ZTL veicoli elettrici: serve la targa registrata?
La questione dell’accesso in ZTL veicoli elettrici è giunta all’attenzione della Suprema Corte di Cassazione. Molti automobilisti ritengono che la natura ecologica del proprio mezzo garantisca un diritto d’accesso automatico e incondizionato alle zone a traffico limitato, ma la realtà burocratica spesso si scontra con questa convinzione, portando all’irrogazione di sanzioni amministrative inaspettate.
Analisi dei fatti
Un automobilista ha impugnato un verbale ricevuto per aver attraversato una zona a traffico limitato con un veicolo a trazione integralmente elettrica. L’amministrazione comunale ha emesso la sanzione motivandola con la mancata comunicazione preventiva della targa del veicolo. Secondo l’ente locale, l’inserimento nelle cosiddette liste bianche è un requisito indispensabile per consentire ai sistemi automatici di rilevamento di riconoscere il mezzo come autorizzato ed evitare la multa.
La decisione dell’organo giurisdizionale
Con l’ordinanza n. 34641/2023, la Corte di Cassazione ha deciso di non procedere con una decisione immediata in camera di consiglio. I giudici hanno rilevato che la questione della ZTL veicoli elettrici presenta una rilevanza tale da richiedere un approfondimento in pubblica udienza. Questa scelta è dettata dalla necessità di stabilire un principio di diritto solido in una materia dove mancano precedenti specifici e dove l’interpretazione delle norme locali varia sensibilmente tra i diversi Comuni italiani.
Le motivazioni
Le motivazioni alla base di questo rinvio risiedono nel conflitto tra il diritto alla circolazione di mezzi non inquinanti e il potere regolamentare dei Comuni. La Corte deve valutare se l’obbligo di comunicazione preventiva della targa sia un onere ragionevole o se, al contrario, costituisca un ostacolo ingiustificato all’esercizio di un diritto già riconosciuto dalla natura tecnica del veicolo. Il punto centrale è stabilire se la sanzione sia legittima quando la violazione è puramente formale e non sostanziale.
Le conclusioni
In conclusione, l’esito della pubblica udienza sarà determinante per migliaia di utenti della strada. Una decisione favorevole agli automobilisti potrebbe sancire l’illegittimità delle multe in ZTL veicoli elettrici basate sulla sola mancanza di registrazione della targa. Al contrario, una conferma della legittimità delle sanzioni rafforzerebbe il potere dei Comuni di imporre procedure amministrative rigorose per la gestione degli accessi ai centri storici.

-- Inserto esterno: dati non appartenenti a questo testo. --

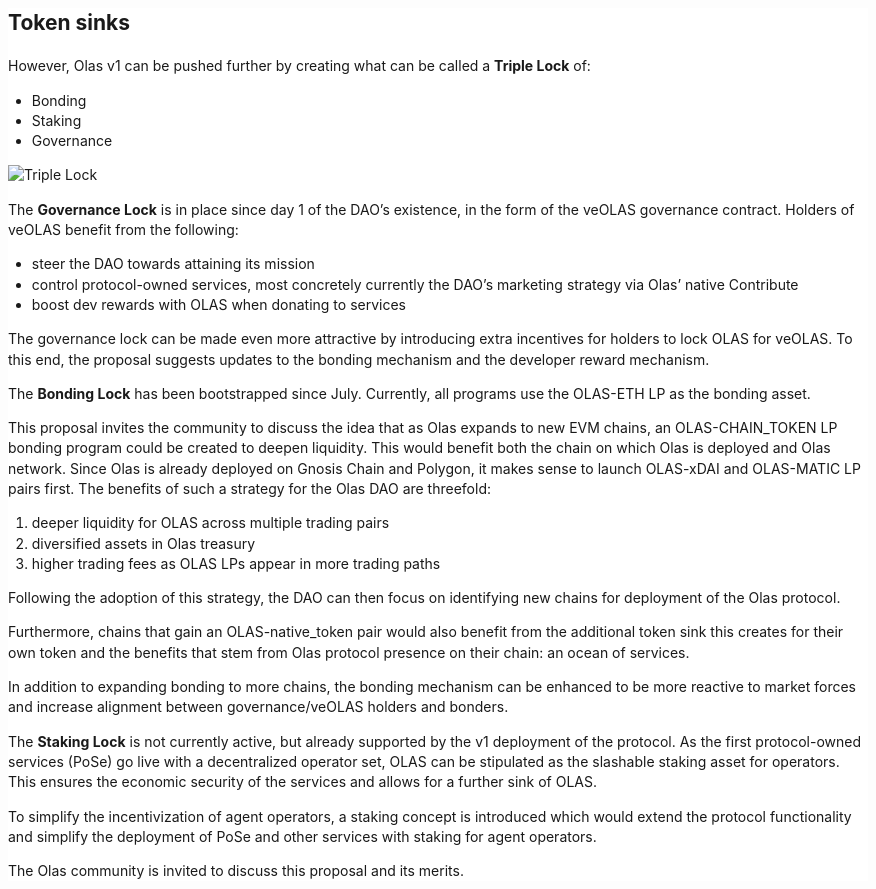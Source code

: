 
## Token sinks

However, Olas v1 can be pushed further by creating what can be called a **Triple Lock** of:

- Bonding
- Staking
- Governance

![Triple Lock](../imgs/triple_lock.png?raw=true "Triple Lock")

The **Governance Lock** is in place since day 1 of the DAO’s existence, in the form of the veOLAS governance contract. Holders of veOLAS benefit from the following:

- steer the DAO towards attaining its mission
- control protocol-owned services, most concretely currently the DAO’s marketing strategy via Olas’ native Contribute
- boost dev rewards with OLAS when donating to services

The governance lock can be made even more attractive by introducing extra incentives for holders to lock OLAS for veOLAS. To this end, the proposal suggests updates to the bonding mechanism and the developer reward mechanism.

The **Bonding Lock** has been bootstrapped since July. Currently, all programs use the OLAS-ETH LP as the bonding asset. 

This proposal invites the community to discuss the idea that as Olas expands to new EVM chains, an OLAS-CHAIN_TOKEN LP bonding program could be created to deepen liquidity. This would benefit both the chain on which Olas is deployed and Olas network. Since Olas is already deployed on Gnosis Chain and Polygon, it makes sense to launch OLAS-xDAI and OLAS-MATIC LP pairs first. The benefits of such a strategy for the Olas DAO are threefold:

1. deeper liquidity for OLAS across multiple trading pairs
2. diversified assets in Olas treasury
3. higher trading fees as OLAS LPs appear in more trading paths

Following the adoption of this strategy, the DAO can then focus on identifying new chains for deployment of the Olas protocol.

Furthermore, chains that gain an OLAS-native_token pair would also benefit from the additional token sink this creates for their own token and the benefits that stem from Olas protocol presence on their chain: an ocean of services.

In addition to expanding bonding to more chains, the bonding mechanism can be enhanced to be more reactive to market forces and increase alignment between governance/veOLAS holders and bonders.

The **Staking Lock** is not currently active, but already supported by the v1 deployment of the protocol. As the first protocol-owned services (PoSe) go live with a decentralized operator set, OLAS can be stipulated as the slashable staking asset for operators. This ensures the economic security of the services and allows for a further sink of OLAS.

To simplify the incentivization of agent operators, a staking concept is introduced which would extend the protocol functionality and simplify the deployment of PoSe and other services with staking for agent operators.

The Olas community is invited to discuss this proposal and its merits.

Si può entrare in ZTL con un’auto elettrica senza aver registrato la targa?
Attualmente molti Comuni richiedono la registrazione preventiva per evitare multe automatiche, ma la Cassazione sta valutando se tale obbligo sia legittimo.
Cosa ha stabilito la Cassazione con l’ordinanza 34641/2023?
La Corte ha rinviato la questione alla pubblica udienza a causa della sua rilevanza e della mancanza di precedenti specifici sul tema.
Perché il Comune multa un’auto elettrica in ZTL?
La sanzione scatta solitamente perché il sistema di telecamere non trova la targa nel database dei veicoli autorizzati, ignorando la natura ecologica del mezzo.